第24話 初恋

「こんにちわ。」


 そう言ってみて、私は挨拶が合っているかどうか不安になった。中学の一つ上の先輩にすれ違ったのだ。青木大志先輩。多分、向こうは私の名前も知らないだろう。だから、少しでも、少しでもアピールしたいと、次すれ違う時は挨拶すると決めていたのだ。一瞬の間。怖い。お疲れ様です、とかの方がよかったのかな。


「こんにちわ。」


 返してくれた!私は真っ赤になって、音楽のノートで顔を隠して足早に階段を降りていく。後ろから「え、知ってるやつ?」って一緒にいた先輩が聞いてる。答えを聞きたくなくて、急いで曲がった。


 挨拶してくれた!挨拶してくれた!


 もう今日はそれだけで、いい夢がみれそうだった。好きになったのなんて、本当に他愛もない。今と同じように移動教室の時に、筆箱を落としたのだ。お気に入りのキャラクターが書いてある布製の筆箱。そしたら、たまたま青木先輩が拾って、埃を払って、


「よかった、汚れてない。」


 そういって、笑顔で私に返してくれた。それだけで私は初めてに近い恋をした。自分の大切なものを、大切にしてくれる仕草が、愛おしかったのだ。それから、誰か名前を知らないか聞いて、名前を知っただけで、嬉しかった。「青木大志」なんてノートに書いて、なんてかっこいい名前なんだろう、なんて思ったりした。

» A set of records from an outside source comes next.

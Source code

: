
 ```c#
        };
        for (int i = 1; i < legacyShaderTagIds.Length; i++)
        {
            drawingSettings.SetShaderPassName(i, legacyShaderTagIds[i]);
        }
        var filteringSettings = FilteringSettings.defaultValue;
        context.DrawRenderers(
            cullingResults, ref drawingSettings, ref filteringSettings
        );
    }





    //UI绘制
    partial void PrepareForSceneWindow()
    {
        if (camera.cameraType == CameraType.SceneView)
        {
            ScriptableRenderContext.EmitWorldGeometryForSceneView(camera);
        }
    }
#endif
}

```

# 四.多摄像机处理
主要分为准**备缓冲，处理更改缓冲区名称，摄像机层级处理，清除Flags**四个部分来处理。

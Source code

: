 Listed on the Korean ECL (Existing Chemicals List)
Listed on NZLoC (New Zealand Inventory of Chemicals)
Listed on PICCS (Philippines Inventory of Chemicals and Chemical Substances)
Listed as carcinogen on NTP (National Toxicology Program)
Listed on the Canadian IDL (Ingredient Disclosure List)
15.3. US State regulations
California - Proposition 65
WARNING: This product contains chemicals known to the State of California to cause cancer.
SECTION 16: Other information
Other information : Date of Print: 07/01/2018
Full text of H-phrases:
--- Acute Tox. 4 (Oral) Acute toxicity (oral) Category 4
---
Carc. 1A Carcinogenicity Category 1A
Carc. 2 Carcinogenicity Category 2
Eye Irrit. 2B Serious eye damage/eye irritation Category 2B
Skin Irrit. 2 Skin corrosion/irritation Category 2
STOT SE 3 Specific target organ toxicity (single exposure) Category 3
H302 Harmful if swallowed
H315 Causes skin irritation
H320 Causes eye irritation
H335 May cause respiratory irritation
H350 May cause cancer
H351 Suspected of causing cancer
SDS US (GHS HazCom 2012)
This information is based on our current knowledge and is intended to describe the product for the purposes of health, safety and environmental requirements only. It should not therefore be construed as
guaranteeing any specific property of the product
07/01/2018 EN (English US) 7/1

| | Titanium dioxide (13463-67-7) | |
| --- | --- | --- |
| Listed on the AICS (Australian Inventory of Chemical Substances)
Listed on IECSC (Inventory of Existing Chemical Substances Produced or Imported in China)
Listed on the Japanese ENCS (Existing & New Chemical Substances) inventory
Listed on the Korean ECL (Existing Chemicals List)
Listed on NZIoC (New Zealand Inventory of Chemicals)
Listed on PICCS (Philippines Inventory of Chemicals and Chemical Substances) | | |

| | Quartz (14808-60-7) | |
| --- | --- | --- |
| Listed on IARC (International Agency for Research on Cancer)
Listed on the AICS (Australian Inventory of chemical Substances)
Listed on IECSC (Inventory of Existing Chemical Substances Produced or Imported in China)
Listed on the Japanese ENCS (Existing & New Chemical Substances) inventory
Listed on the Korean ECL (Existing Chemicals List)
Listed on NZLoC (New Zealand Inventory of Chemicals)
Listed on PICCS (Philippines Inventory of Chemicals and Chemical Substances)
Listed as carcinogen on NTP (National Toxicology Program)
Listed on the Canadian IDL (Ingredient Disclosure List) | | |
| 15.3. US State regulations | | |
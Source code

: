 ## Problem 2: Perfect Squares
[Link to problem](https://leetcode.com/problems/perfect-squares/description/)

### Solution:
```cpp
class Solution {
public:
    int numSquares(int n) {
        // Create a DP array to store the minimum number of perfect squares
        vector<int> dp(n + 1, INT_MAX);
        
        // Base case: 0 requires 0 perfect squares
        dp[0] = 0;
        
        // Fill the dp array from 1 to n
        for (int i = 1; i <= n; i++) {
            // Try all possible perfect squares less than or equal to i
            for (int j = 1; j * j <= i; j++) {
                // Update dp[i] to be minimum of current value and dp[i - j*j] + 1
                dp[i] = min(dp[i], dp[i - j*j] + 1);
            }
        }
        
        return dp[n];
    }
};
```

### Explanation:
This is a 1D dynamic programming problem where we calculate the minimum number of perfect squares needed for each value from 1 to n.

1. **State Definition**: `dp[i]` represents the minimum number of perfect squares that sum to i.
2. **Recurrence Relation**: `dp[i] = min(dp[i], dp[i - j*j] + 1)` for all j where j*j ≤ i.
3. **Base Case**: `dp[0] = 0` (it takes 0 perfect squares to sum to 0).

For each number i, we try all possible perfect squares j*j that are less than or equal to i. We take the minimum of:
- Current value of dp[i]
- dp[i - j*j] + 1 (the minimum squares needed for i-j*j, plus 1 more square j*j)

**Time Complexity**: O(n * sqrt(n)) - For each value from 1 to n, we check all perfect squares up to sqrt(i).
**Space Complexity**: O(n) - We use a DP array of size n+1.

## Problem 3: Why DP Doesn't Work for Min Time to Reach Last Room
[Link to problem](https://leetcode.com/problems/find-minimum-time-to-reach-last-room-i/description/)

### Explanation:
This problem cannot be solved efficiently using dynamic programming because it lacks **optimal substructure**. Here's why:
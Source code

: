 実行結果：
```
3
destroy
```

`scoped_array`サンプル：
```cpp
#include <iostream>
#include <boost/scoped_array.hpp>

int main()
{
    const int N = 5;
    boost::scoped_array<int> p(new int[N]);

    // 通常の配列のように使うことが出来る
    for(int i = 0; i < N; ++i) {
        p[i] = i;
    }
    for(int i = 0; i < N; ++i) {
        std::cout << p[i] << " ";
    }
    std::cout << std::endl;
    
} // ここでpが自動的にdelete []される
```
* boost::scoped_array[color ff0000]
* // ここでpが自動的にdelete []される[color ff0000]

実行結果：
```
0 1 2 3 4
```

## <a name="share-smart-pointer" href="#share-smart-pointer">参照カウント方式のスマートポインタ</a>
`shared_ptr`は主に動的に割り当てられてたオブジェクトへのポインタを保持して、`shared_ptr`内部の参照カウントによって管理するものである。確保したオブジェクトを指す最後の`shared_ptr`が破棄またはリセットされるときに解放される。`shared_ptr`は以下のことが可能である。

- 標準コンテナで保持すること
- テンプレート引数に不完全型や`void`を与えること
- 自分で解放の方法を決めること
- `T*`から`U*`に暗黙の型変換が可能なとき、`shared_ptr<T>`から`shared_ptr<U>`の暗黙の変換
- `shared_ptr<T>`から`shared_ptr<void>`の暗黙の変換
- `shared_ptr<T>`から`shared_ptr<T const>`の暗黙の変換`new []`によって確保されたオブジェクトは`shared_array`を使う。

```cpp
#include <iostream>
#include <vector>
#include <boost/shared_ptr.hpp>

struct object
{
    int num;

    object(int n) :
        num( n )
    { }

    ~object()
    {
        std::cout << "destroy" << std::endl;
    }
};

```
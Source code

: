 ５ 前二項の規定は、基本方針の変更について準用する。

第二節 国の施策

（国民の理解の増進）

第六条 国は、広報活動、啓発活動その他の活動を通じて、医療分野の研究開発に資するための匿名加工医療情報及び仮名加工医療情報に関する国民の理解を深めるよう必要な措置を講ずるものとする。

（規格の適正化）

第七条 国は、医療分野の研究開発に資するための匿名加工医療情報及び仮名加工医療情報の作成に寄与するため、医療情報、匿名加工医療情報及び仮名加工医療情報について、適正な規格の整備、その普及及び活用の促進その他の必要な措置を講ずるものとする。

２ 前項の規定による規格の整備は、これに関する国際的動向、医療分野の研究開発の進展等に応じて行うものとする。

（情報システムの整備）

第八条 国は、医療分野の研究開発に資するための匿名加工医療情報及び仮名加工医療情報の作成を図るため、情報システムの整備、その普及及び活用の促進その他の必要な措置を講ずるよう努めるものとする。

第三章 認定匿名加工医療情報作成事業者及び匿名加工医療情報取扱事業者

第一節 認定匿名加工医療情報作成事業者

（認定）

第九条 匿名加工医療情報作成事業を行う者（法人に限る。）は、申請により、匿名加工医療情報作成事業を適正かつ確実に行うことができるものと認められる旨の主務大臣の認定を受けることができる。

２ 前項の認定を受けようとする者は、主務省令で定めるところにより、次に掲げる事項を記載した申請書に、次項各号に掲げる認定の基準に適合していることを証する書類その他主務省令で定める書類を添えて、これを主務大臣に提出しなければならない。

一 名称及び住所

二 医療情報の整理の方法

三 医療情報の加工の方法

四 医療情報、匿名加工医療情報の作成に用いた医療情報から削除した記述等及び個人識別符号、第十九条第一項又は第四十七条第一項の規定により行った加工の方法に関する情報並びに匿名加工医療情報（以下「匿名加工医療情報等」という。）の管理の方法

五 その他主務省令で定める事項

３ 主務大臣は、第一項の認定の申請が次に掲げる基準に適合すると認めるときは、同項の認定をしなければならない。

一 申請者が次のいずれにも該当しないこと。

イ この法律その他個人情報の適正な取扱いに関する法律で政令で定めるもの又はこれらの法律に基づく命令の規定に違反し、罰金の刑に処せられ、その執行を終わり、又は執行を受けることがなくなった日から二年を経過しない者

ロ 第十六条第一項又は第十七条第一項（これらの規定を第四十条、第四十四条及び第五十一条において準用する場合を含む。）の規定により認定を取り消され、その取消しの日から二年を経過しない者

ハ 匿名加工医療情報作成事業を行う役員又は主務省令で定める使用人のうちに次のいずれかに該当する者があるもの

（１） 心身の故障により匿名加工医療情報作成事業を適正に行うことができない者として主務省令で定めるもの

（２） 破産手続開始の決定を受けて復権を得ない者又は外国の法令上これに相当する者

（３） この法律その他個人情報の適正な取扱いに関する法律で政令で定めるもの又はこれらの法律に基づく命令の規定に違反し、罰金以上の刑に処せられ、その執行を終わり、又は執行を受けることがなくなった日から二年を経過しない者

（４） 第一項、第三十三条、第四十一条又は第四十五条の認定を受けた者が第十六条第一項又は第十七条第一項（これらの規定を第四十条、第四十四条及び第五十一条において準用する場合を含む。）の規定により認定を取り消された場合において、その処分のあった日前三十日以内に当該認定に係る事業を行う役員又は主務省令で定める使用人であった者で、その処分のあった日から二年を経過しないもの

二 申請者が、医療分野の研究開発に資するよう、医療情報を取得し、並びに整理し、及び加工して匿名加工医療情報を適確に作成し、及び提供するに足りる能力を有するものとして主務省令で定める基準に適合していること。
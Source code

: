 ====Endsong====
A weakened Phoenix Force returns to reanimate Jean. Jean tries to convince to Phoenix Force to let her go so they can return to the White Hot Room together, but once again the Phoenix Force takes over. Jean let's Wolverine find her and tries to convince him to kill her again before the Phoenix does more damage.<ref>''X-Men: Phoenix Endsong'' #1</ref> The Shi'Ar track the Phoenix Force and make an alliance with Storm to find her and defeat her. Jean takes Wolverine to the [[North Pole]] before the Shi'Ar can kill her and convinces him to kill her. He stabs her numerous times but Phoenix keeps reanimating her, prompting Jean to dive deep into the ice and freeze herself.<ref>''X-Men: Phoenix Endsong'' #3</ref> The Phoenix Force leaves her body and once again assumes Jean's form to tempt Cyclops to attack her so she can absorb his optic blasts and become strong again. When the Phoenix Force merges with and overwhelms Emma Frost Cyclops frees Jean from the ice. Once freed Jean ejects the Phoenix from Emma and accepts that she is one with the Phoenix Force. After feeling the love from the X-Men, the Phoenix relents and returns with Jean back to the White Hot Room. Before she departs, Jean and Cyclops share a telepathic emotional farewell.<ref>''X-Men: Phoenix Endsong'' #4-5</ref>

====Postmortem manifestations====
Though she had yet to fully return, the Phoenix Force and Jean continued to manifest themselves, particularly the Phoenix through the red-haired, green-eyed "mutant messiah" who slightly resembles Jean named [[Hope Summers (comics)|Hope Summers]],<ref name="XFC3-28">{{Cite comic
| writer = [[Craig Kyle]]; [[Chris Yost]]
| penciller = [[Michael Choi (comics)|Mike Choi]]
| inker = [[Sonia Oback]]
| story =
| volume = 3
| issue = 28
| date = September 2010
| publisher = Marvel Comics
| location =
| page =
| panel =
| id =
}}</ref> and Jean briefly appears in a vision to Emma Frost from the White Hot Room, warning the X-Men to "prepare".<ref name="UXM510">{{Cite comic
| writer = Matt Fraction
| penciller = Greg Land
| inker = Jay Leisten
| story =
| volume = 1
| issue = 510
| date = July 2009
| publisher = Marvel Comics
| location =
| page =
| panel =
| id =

 少しずつでいいから近づくのだ。次すれ違ったら、「青木先輩、こんにちわ」って言ってみるのだ。ダメかな。急に名前呼ばれたら、気持ち悪がられるかな。なんて、最近の私の頭の中は青木先輩でいっぱいだ。


 音楽の移動教室の時にすれ違うことが多いと気づき、私は週に1回のこの移動教室にかけているといってよかった。


 1週間経った。今日の移動でまた青木先輩とすれ違ったら、笑顔で「青木先輩、こんにちわ」と言うのだ。ドキドキしながら、階段の踊り場で、私は先輩を少し待った。彼は下からやってきた。


「あ、青木先輩、こんにちわ。」


 顔も見れなくて、足早に過ぎようとすると、


「宮下さん、こんにちわ。」


 そんな声が聞こえてきた。驚いて振り返ると、青木先輩の隣に女性がいた。


「知ってる子?」


「1年の子らしいよ。」


 振り返らなければよかった。女性の手は、青木先輩の腕に捕まっていた。さっきまでの、膨らんだ幸せがパチンと弾けてしまった。私は動けなくなって、チャイムがなるまで、二人が消えた階段を見つめていた。